Gary Whatmore no at spam.sp
Sat Nov 13 13:23:38 PST 2010


parallel noob Wrote:

> Hello
> 
> Intro: people with pseudonyms are often considered trolls here, but this is a really honest question by a sw engineer now writing mostly sequential web applications.  (I write "parallel" web apps, but the logic goes that you write sequential applications for each http query, the frontend distributes queries among backend http processes, and the database "magically" ensures proper locking. There's hardly ever any locks in my code.)
> 
> D is touted as the next gen of multicore languages. I pondered between D and D.learn, where to ask this. It just strikes me odd that there isn't any kind of documentation explaining how I should write (parallel) code for multicore in D. If D is much different, the general guidelines for PHP web applications, Java, or Erlang might don't work. From what I've gathered from these discussions, there are:
> 
>  - array operations and auto-parallelization of loops
>  - mmx/sse intrinsics via library
>  - transactional memory (requires hardware support? doesn't work?)
>  - "erlang style" concurrency? == process functions in Phobos 2?
>  - threads, locks, and synchronization primitives
> 
> Sean, sybrandy, don, fawzi, tobias, gary, dsimcha, bearophile, russel, trass3r, dennis, and simen clearly have ideas how to work with parallel problems. 
> 
> A quick look at wikipedia gave http://en.wikipedia.org/wiki/Parallel_computing and http://en.wikipedia.org/wiki/Parallel_programming_model
> 
> I fail to map these concepts discussed here with the things listed on those pages.

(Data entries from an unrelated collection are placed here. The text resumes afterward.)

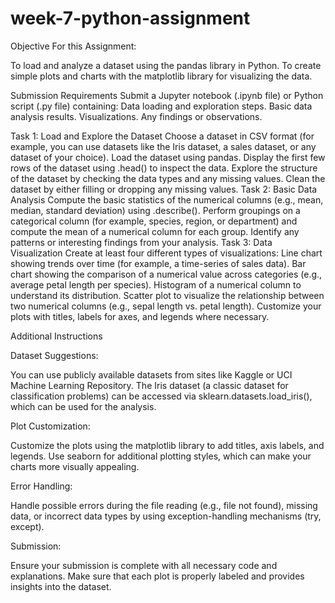 # week-7-python-assignment
Objective For this Assignment:

To load and analyze a dataset using the pandas library in Python.
To create simple plots and charts with the matplotlib library for visualizing the data.



Submission Requirements
Submit a Jupyter notebook (.ipynb file) or Python script (.py file) containing:
Data loading and exploration steps.
Basic data analysis results.
Visualizations.
Any findings or observations.

Task 1: Load and Explore the Dataset
Choose a dataset in CSV format (for example, you can use datasets like the Iris dataset, a sales dataset, or any dataset of your choice).
Load the dataset using pandas.
Display the first few rows of the dataset using .head() to inspect the data.
Explore the structure of the dataset by checking the data types and any missing values.
Clean the dataset by either filling or dropping any missing values.
Task 2: Basic Data Analysis
Compute the basic statistics of the numerical columns (e.g., mean, median, standard deviation) using .describe().
Perform groupings on a categorical column (for example, species, region, or department) and compute the mean of a numerical column for each group.
Identify any patterns or interesting findings from your analysis.
Task 3: Data Visualization
Create at least four different types of visualizations:
Line chart showing trends over time (for example, a time-series of sales data).
Bar chart showing the comparison of a numerical value across categories (e.g., average petal length per species).
Histogram of a numerical column to understand its distribution.
Scatter plot to visualize the relationship between two numerical columns (e.g., sepal length vs. petal length).
Customize your plots with titles, labels for axes, and legends where necessary.



Additional Instructions

Dataset Suggestions:

You can use publicly available datasets from sites like Kaggle or UCI Machine Learning Repository.
The Iris dataset (a classic dataset for classification problems) can be accessed via sklearn.datasets.load_iris(), which can be used for the analysis.

Plot Customization:

Customize the plots using the matplotlib library to add titles, axis labels, and legends.
Use seaborn for additional plotting styles, which can make your charts more visually appealing.

Error Handling:

Handle possible errors during the file reading (e.g., file not found), missing data, or incorrect data types by using exception-handling mechanisms (try, except).

Submission:

Ensure your submission is complete with all necessary code and explanations. Make sure that each plot is properly labeled and provides insights into the dataset.
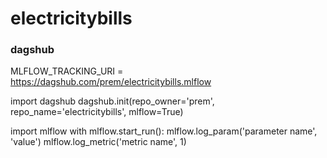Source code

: # electricitybills



### dagshub 

MLFLOW_TRACKING_URI = https://dagshub.com/prem/electricitybills.mlflow

import dagshub
dagshub.init(repo_owner='prem', repo_name='electricitybills', mlflow=True)

import mlflow
with mlflow.start_run():
  mlflow.log_param('parameter name', 'value')
  mlflow.log_metric('metric name', 1)
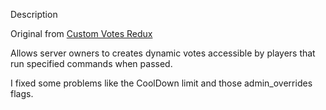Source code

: Description

Original from [Custom Votes Redux](https://forums.alliedmods.net/showthread.php?p=2683969#post2683969)

Allows server owners to creates dynamic votes accessible by players that run specified commands when passed.

I fixed some problems like the CoolDown limit and those admin_overrides flags.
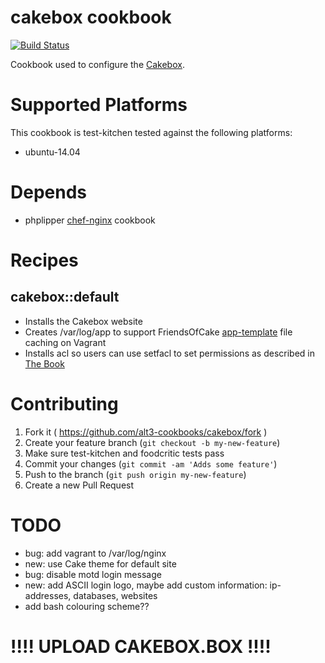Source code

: # cakebox cookbook

[![Build Status](https://travis-ci.org/alt3-cookbooks/cakebox.svg)](https://travis-ci.org/alt3-cookbooks/cakebox)

Cookbook used to configure the [Cakebox](https://github.com/alt3/cakebox).

# Supported Platforms

This cookbook is test-kitchen tested against the following platforms:

- ubuntu-14.04

# Depends

- phplipper [chef-nginx](https://github.com/phlipper/chef-nginx) cookbook

# Recipes

## cakebox::default

- Installs the Cakebox website
- Creates /var/log/app to support FriendsOfCake [app-template](https://github.com/FriendsOfCake/app-template) file caching on Vagrant
- Installs acl so users can use setfacl to set permissions as described in [The Book](http://book.cakephp.org/2.0/en/installation.html#permissions)

# Contributing

1. Fork it ( https://github.com/alt3-cookbooks/cakebox/fork )
2. Create your feature branch (`git checkout -b my-new-feature`)
3. Make sure test-kitchen and foodcritic tests pass
4. Commit your changes (`git commit -am 'Adds some feature'`)
5. Push to the branch (`git push origin my-new-feature`)
6. Create a new Pull Request

# TODO

- bug: add vagrant to /var/log/nginx
- new: use Cake theme for default site
- bug: disable motd login message
- new: add ASCII login logo, maybe add custom information: ip-addresses, databases, websites
- add bash colouring scheme??

#               !!!!  UPLOAD CAKEBOX.BOX  !!!!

I found MPI, POSIX Threads, TBB, Erlang, OpenMP, and OpenCL there.
> 
> Sean mentioned:
> 
> "In the long term there may turn out to be better models, but I don't know of one today."
> 
> So he's basically saying that those others listed in the wikipedia pages are totally unsuitable for real world tasks? Only Erlang style message passing works?
> 
> The next machine I buy comes with 12 or 16 cores or even more -- this one has 4 cores. The typical applications I use take advantage of 1-2 threads. For example a cd ripper starts a new process for each mp3 encoder. The program runs at most 3 threads (the gui, the mp3 encoder, the cd ripper). More and more applications run in the browser. The browser actively uses one thread + one thread per applet. I can't even utilize more than 50% of the power of the current gen!
> 
> The situation is different with GPUs. My Radeon 5970 has 3200 cores. When the core count doubles, the FPS rating in games almost doubles. They definitely are not running Erlang style processes (one for GUI, one for sounds, one for physics, one for network). That would leave 3150 cores unused.

This question would have been more appropriate in D.learn. I started my journey with http://www.amazon.com/Java-Concurrency-Practice-Brian-Goetz/dp/0321349601

The GPU is a different kind of beast. GPU uses CUDA/OpenCL.